En este breve espacio de calle que nos pertenecía por un tiempo limitado a los huéspedes de la habitación de Hospital había muchas cosas, como ya he enumerado; pero había algo más, algo inusual por lo escaso en estos tiempos: un campanario que a cada rato nos avisaba de la hora. Hay personas a las que les incomoda y pone nerviosas el oir los compases de un reloj. Pues aquí se habrían descompuesto, porque este campanario, que pertenece a una iglesia que forma parte del propio complejo hospitalario, da los cuartos, la media, los tres cuartos y la hora, y luego una por una las campanadas que correspondan. Pero además, al mediodía, celebra el ángelus con un repique jubiloso y lleno de orgullo. Para alguien podría haber sido molesto tanto tintineo; para mí era una delicia el alegre sonido de las horas transcurridas.
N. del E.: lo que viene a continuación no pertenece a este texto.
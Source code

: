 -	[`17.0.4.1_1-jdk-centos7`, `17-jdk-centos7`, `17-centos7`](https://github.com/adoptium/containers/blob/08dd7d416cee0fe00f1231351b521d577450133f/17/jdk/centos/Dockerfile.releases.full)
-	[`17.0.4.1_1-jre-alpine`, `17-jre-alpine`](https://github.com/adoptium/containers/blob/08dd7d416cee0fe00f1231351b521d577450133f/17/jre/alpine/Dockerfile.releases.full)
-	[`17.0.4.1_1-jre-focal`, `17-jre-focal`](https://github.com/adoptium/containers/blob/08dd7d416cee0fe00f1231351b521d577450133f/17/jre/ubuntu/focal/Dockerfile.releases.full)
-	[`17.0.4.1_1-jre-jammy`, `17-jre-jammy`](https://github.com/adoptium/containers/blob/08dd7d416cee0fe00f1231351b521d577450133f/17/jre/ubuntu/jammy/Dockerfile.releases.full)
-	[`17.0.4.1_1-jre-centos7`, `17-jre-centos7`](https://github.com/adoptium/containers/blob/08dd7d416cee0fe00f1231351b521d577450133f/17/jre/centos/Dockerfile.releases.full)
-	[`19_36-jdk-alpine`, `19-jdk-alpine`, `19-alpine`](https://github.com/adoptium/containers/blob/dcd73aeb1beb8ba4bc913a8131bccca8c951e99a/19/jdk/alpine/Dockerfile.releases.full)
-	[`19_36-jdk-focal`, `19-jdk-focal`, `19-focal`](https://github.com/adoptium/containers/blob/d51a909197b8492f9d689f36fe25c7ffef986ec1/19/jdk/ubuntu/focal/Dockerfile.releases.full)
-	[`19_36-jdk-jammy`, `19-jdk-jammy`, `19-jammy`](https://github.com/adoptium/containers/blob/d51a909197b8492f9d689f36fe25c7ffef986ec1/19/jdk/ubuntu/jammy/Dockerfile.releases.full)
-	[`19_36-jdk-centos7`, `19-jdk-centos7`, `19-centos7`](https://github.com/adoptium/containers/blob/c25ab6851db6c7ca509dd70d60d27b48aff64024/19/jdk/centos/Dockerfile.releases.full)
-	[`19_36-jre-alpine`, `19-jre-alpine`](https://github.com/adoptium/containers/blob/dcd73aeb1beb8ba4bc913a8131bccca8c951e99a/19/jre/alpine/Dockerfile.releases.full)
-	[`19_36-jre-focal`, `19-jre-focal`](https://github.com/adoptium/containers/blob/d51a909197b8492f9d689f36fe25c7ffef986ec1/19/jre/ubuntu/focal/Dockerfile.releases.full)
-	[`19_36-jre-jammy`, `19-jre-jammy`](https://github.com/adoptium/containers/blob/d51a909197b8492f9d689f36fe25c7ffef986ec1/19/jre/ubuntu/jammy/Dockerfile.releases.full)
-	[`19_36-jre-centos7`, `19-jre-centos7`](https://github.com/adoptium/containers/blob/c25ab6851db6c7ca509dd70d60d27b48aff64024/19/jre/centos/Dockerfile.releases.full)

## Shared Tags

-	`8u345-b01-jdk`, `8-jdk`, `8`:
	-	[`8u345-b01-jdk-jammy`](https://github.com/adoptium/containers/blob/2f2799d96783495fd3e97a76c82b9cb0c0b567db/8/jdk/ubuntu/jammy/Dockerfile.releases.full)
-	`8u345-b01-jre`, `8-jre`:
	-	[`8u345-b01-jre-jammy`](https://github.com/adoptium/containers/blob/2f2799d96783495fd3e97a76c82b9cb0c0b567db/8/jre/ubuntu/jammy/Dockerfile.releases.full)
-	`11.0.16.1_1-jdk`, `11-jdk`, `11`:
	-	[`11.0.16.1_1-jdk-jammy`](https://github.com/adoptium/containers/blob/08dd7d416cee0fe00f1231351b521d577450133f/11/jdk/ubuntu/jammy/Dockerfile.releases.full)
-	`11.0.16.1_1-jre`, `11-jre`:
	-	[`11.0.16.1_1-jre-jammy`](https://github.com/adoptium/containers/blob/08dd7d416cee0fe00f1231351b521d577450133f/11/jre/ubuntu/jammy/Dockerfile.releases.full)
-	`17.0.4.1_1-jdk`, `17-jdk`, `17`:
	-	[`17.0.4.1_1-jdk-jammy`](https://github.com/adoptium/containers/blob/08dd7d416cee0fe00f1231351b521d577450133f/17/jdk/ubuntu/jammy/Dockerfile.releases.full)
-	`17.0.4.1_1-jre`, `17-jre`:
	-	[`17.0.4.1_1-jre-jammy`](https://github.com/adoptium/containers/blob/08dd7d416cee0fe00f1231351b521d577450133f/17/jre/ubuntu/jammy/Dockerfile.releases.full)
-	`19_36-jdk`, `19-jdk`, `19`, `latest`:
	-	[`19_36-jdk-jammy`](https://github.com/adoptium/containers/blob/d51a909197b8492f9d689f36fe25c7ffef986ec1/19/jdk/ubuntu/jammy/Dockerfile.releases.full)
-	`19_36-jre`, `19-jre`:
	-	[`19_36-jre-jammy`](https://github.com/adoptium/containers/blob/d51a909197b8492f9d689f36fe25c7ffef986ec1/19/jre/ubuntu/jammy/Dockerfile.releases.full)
Afortunadamente no he podido disfrutar de la cotidianeidad de esa calle durante mucho tiempo; nos íbamos turnando para descansar (qué dulce es la rutina que de costumbre tanto nos pesa cuando podemos volver a ella haciendo un paréntesis dentro de la subversión que supone en nuestra vida un acontecimiento repentino y amargo como es la enfermedad), y además pronto volvimos a casa. Pero me llevo en el recuerdo algo hermoso, y quiero verlo así: hasta en las situaciones más tristes hay siempre algún detalle que nos toca el alma, que nos consuela el espíritu, como esos cristales relucientes bajo los recién nacidos rayos del sol.